Irrelevant features. You can conduct feature engineering to get a good set of features:
1. Feature extraction: combine existing features to produce a more useful one.
2. Feature selection: select the most useful features to train on among existing features.
3. Creating new features by gathering new data.

And two cases of bad model:

Overfitting the training data. And here are some possible solutions:
1. Simplify the model by selecting one with fewer parameters, by reducing the number of attributes in the training data, or by constraining the model (regularization).
2. Gather more training data.
3. Reduce the noise in the training data.
Underfitting the training data. Some possible solutions are:
1. Select a more powerful model, with more parameters.
2. Feed better features to the learning algorithm (feature engineering).
3. Reduce the constraints on the model (e.g., by reducing the regularization hyperparameter).

Testing and Validating

It is useful to split the data into two sets: training set and test set. We can train the model on the training set and test it against the test set. The error rate on new cases is called the generalization error, or out-of-sample error. Usually, it is proper to keep 80% of the data as training set and the rest 20% for testing.

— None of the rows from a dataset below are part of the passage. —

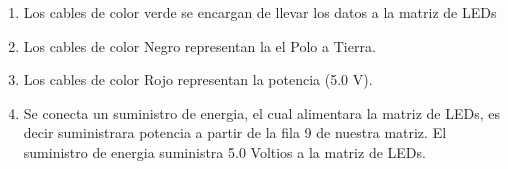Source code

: \documentclass{article}
\begin{document}
\begin{enumerate}
    \item Los cables de color verde se encargan de llevar los datos a la matriz de LEDs
    \item Los cables de color Negro representan la el Polo a Tierra.
    \item Los cables de color Rojo representan la potencia (5.0 V).
    \item Se conecta un suministro de energia, el cual alimentara la matriz de LEDs, es decir suministrara potencia a partir de la fila 9 de nuestra matriz. El suministro de energia suministra 5.0 Voltios a la matriz de LEDs.
\end{enumerate}


\end{document}
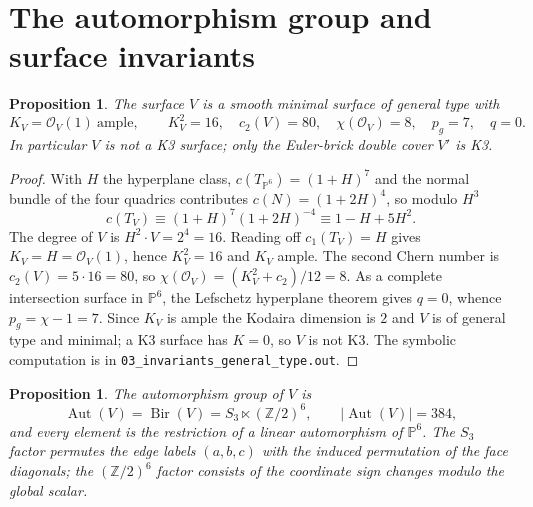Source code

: \documentclass[11pt,reqno]{amsart}
\theoremstyle{plain}
\newtheorem{proposition}[theorem]{Proposition}
\theoremstyle{definition}
\theoremstyle{remark}
\newcommand{\Z}{\mathbb{Z}}
\newcommand{\PP}{\mathbb{P}}
\newcommand{\Aut}{\operatorname{Aut}}
\newcommand{\Bir}{\operatorname{Bir}}
\begin{document}
\section{The automorphism group and surface invariants}\label{sec:geometry}

\begin{proposition}\label{prop:invariants}
The surface $V$ is a smooth minimal surface of general type with
\[
K_V=\mathcal{O}_V(1)\ \text{ample},\qquad K_V^2=16,\quad c_2(V)=80,\quad
\chi(\mathcal{O}_V)=8,\quad p_g=7,\quad q=0 .
\]
In particular $V$ is \emph{not} a K3 surface; only the Euler-brick double cover
$V'$ is K3.
\end{proposition}

\begin{proof}
With $H$ the hyperplane class, $c(T_{\PP^6})=(1+H)^7$ and the normal bundle of the
four quadrics contributes $c(N)=(1+2H)^4$, so modulo $H^3$
\[
c(T_V)\equiv(1+H)^7(1+2H)^{-4}\equiv 1-H+5H^2 .
\]
The degree of $V$ is $H^2\cdot V=2^4=16$. Reading off $c_1(T_V)=H$ gives
$K_V=H=\mathcal{O}_V(1)$, hence $K_V^2=16$ and $K_V$ ample. The second Chern number
is $c_2(V)=5\cdot 16=80$, so $\chi(\mathcal{O}_V)=(K_V^2+c_2)/12=8$. As a complete
intersection surface in $\PP^6$, the Lefschetz hyperplane theorem gives $q=0$, whence
$p_g=\chi-1=7$. Since $K_V$ is ample the Kodaira dimension is $2$ and $V$ is of
general type and minimal; a K3 surface has $K=0$, so $V$ is not K3. The symbolic
computation is in \texttt{03\_invariants\_general\_type.out}.
\end{proof}

\begin{proposition}\label{prop:aut}
The automorphism group of $V$ is
\[
\Aut(V)=\Bir(V)=S_3\ltimes(\Z/2)^6,\qquad |\Aut(V)|=384,
\]
and every element is the restriction of a linear automorphism of $\PP^6$. The $S_3$
factor permutes the edge labels $(a,b,c)$ with the induced permutation of the face
diagonals; the $(\Z/2)^6$ factor consists of the coordinate sign changes modulo the
global scalar.
\end{proposition}
\end{document}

There is always a problem in machine learning that you measured the generalization error multiple times on the test set, and you adapted the model and hyperparameters to produce the best model for that particular set. Holdout validation and cross-validation are two popular solutions. The figure below clearly illustrates the holdout validation progress:

Summary

This blog post serves as a concise summary of chapter 1 from Hands-On Machine Learning with Scikit-Learn, Keras, and TensorFlow, 3rd Edition by Aurélien Géron.

The author discusses machine learning’s definition, its advantages, the types of machine learning systems, their challenges, and the importance of testing and validating. The author references Python frameworks like scikit-learn, TensorFlow, and Keras and also uses Jupyter notebooks and Google Colab for interactive programming and debugging.

Machine learning’s potential to simplify complex problems and adapt to fluctuating environments is highlighted. It excels in situations where traditional solutions require extensive fine-tuning or where no known algorithm exists.

Note that a model is a simplified representation of the data. There is a No Free Lunch (NFL) theorem in machine learning, that if you make absolutely no assumption about the data, then there is no reason to prefer one model over any other.